Medline Inc10-K exhibit

ex971clawbackpolicy.htm
Document
Exhibit 97.1
MEDLINE INC.
CLAWBACK POLICY

1.Statement of Policy
    
1.1.Medline Inc. (along with its subsidiaries, collectively, “Medline” or the “Company”) has adopted this Clawback Policy (“Policy”) to govern the recoupment of certain compensation, including incentive-based compensation as required to comply with Listing Rule 5608, adopted by Nasdaq to implement Rule 10D-1 under the Securities Exchange Act of 1934, as amended (collectively, “Rule 10D-1”).

1.2.Medline will conduct all global business activities in full compliance with this Policy, and any associated or related procedures or processes.

2.Scope

2.1.This Policy applies to all Medline employees, officers, members of the Board of Directors (“Board”), and third parties doing business with, on behalf of, or in the interest of Medline (including, but not limited to, contractors, consultants, and advisors, each a “contractor”) who have received or are eligible to receive benefits under the Plans (as defined in this Section 1 below) or Incentive-Based Compensation (as defined in Section 5.4 below) (each, a “Participant”).

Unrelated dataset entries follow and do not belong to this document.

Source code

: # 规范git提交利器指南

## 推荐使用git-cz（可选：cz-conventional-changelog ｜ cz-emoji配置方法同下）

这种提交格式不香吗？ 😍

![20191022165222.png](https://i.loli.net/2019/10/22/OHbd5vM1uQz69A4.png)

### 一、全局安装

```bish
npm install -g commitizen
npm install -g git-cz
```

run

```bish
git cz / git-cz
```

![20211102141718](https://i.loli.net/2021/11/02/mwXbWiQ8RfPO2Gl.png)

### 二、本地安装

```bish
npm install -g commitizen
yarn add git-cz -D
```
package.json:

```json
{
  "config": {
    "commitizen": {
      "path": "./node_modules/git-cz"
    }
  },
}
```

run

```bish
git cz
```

2.2.The “Plans” include the Company’s 2025 Omnibus Incentive Plan, Employee Stock Purchase Plan (“ESPP”), and any amendments or successor plans or any other incentive or bonus plans established by the Company from time to time.

2.3.This Policy continues to apply even after you cease to be a Board member, employee, or contractor of Medline.

3.Administration of the Policy

3.1.This Policy is administered by the Compensation Committee of the Board (the “Committee”) or, in the case of a Participant who is not a Covered Executive, such other committee as may be designated by the Board or, in the absence of such designation, the Board.

3.2.The Policy is intended to comply with, and as applicable to be administered and interpreted consistent with, and subject to the exceptions set forth in, Rule 10D-1.

3.3.Any determinations made by the Committee under this Policy are final and binding on all impacted individuals.

4.Policies for Everyone

4.1.The following apply to everyone covered under this Policy and is in addition to the recoupment provisions set forth in Section 5 below.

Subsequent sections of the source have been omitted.